One can see that the corresponding eigenvalue of system (5.18) lie in an open unit disk. Compared with Fig. 2(a), bifurcation diagrams w.r.t. s in Fig. 11(a)–(c) illustrate that chaos can be delayed or even eliminated by reducing the value of parameter α.

Figure 11

Bifurcation diagrams of the controlled system (5.11) when \(a=0.3\) and \(m=0.3\) with the initial value \((x_{0}, y_{0})=(6, 3)\)

6 Discussion and conclusion

In this paper, the dynamical properties of a discrete modified Leslie-Gower prey-predator system with Holling II type functional response are studied. After assuming that the environment provides the same level of protection to both prey and predator \((k_{1}=k_{2}=k)\), we can simplify the parameters in the system to analyze its dynamics more effectively. Subsequently, the semi-discretization method is employed to derive the discrete version of system (1.3).

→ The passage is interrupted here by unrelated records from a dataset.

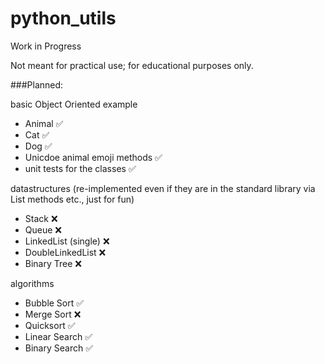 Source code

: # python_utils
Work in Progress

Not meant for practical use; for educational purposes only.

###Planned:

basic Object Oriented example
- Animal :white_check_mark:
- Cat :white_check_mark:
- Dog :white_check_mark:
- Unicdoe animal emoji methods :white_check_mark:
- unit tests for the classes :white_check_mark:

datastructures (re-implemented even if they are in the standard library via List methods etc., just for fun)
- Stack :x:
- Queue :x:
- LinkedList (single) :x:
- DoubleLinkedList :x:
- Binary Tree :x:

algorithms
- Bubble Sort :white_check_mark:
- Merge Sort :x:
- Quicksort :white_check_mark:
- Linear Search :white_check_mark:
- Binary Search :white_check_mark:
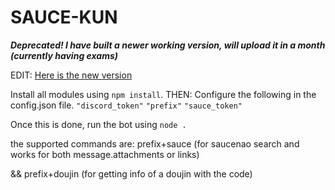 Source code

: # SAUCE-KUN


***Deprecated! I have built a newer working version, will upload it in a month (currently having exams)***


EDIT: [Here is the new version](https://github.com/ruriko123/sauce-finder-v2)



Install all modules using `npm install`.
THEN: Configure the following in the config.json file.
`"discord_token"`
`"prefix"`
`"sauce_token" `
 
Once this is done, run the bot using `node .`

the supported commands are: prefix+sauce (for saucenao search and works for both message.attachments or links)



&& prefix+doujin (for getting info of a doujin with the code)
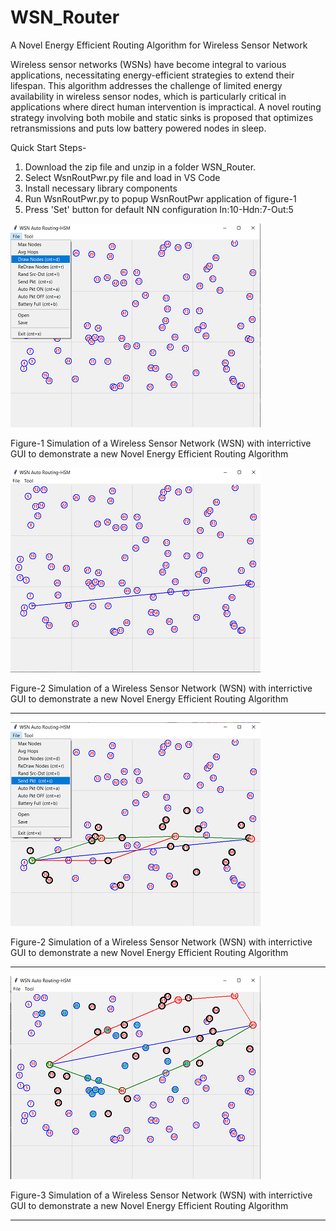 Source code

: # WSN_Router
A Novel Energy Efficient Routing Algorithm for Wireless Sensor Network

Wireless sensor networks (WSNs) have become integral to various applications, necessitating energy-efficient strategies to extend their lifespan. This algorithm addresses the challenge of limited energy availability in wireless sensor nodes, which is particularly critical in applications where direct human intervention is impractical. A novel routing strategy involving both mobile and static sinks is proposed that optimizes retransmissions and puts low battery powered nodes in sleep.

Quick Start Steps-

1. Download the zip file and unzip in a folder WSN_Router.
2. Select WsnRoutPwr.py file and load in VS Code
3. Install necessary library components
4. Run WsnRoutPwr.py to popup WsnRoutPwr application of figure-1
5. Press 'Set' button for default NN configuration In:10-Hdn:7-Out:5

<img src="Readme_files/Main.png">

Figure-1 Simulation of a Wireless Sensor Network (WSN) with interrictive GUI to demonstrate 
a new Novel Energy Efficient Routing Algorithm 

<img src="Readme_files/SrcDstLine.png">

Figure-2 Simulation of a Wireless Sensor Network (WSN) with interrictive GUI to demonstrate 
a new Novel Energy Efficient Routing Algorithm 

***************************************  

<img src="Readme_files/SrcDstSend.png">

Figure-2 Simulation of a Wireless Sensor Network (WSN) with interrictive GUI to demonstrate 
a new Novel Energy Efficient Routing Algorithm 

***************************************  

<img src="Readme_files/SrcDstAuto.png">

Figure-3 Simulation of a Wireless Sensor Network (WSN) with interrictive GUI to demonstrate 
a new Novel Energy Efficient Routing Algorithm 

***************************************  


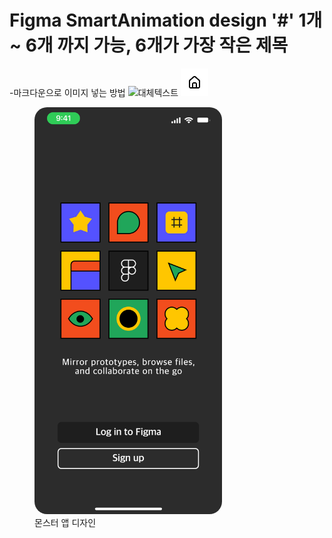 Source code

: # Figma SmartAnimation design '#' 1개 ~ 6개 까지 가능, 6개가 가장 작은 제목
-마크다운으로 이미지 넣는 방법 ![대체텍스트](이미지경로)
![test image](./images/icon/home.png)
<figure style="text-aline:center;">
<img src="./images/figma03.png" alt="figma app" style="width:300px;
border-radius:20px">
<figcaption>몬스터 앱 디자인</figcaption>
</figure>

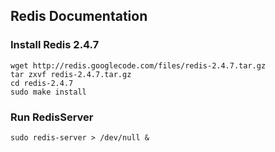 ## Redis Documentation

### Install Redis 2.4.7
    wget http://redis.googlecode.com/files/redis-2.4.7.tar.gz
    tar zxvf redis-2.4.7.tar.gz
    cd redis-2.4.7
    sudo make install

### Run RedisServer
    sudo redis-server > /dev/null &
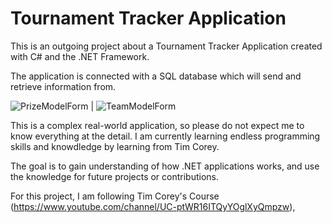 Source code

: # Tournament Tracker Application

This is an outgoing project about a Tournament Tracker Application created with C# and the .NET Framework.



The application is connected with a SQL database which will send and retrieve information from.

![PrizeModelForm](https://i.imgur.com/BaQYYvv.png) | ![TeamModelForm](https://i.imgur.com/XJDkPO4.png)


This is a complex real-world application, so please do not expect me to know everything at the detail. I am currently learning endless
programming skills and knowdledge by learning from Tim Corey.

The goal is to gain understanding of how .NET applications works, and use the knowledge for future projects or contributions. 

For this project, I am following Tim Corey's Course (https://www.youtube.com/channel/UC-ptWR16ITQyYOglXyQmpzw),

Firstly, we not only clearly and completely demonstrate the existence and stability of the nonnegative fixed points \(O(0,0)\), \(A(\frac{1}{a},0)\), \(B(0,1)\), and the unique positive fixed point \(E^{*}(\frac{1-m}{a},\frac{1-m+a}{a})\) for \(0< m<1\), but also derive the sufficient conditions for the occurrence of the flip bifurcation and Neimark-Sacker bifurcation of map (1.5) at the unique positive fixed point \(E^{*}\). Meanwhile, numerical simulation results are conducted not only to validate the analytical results derived but also to illustrate more new complex dynamical behaviors, including \((i)\) the stability of the unique positive fixed point \(E^{*}\); \((ii)\) a closed invariant curve gradually disappears when the condition changes from \(s< R_{2}\) to \(s>R_{2}\); (iii) flip bifurcation to chaos will occur in map (1.5). Then, specific conditions for state feedback control as shown in (5.2), pole placement control as indicated in (5.5), and hybrid control as presented in (5.13) are provided to control chaos. Furthermore, the three methods successfully demonstrate that chaos can be delayed or even eliminated.

Our results obtained in this paper may serve as a catalyst for increasing focus on the dynamic behavior of discrete systems, complementing existing research on bifurcation theory and chaos control. Furthermore, these results can enhance our comprehension of population dynamics in natural ecosystems.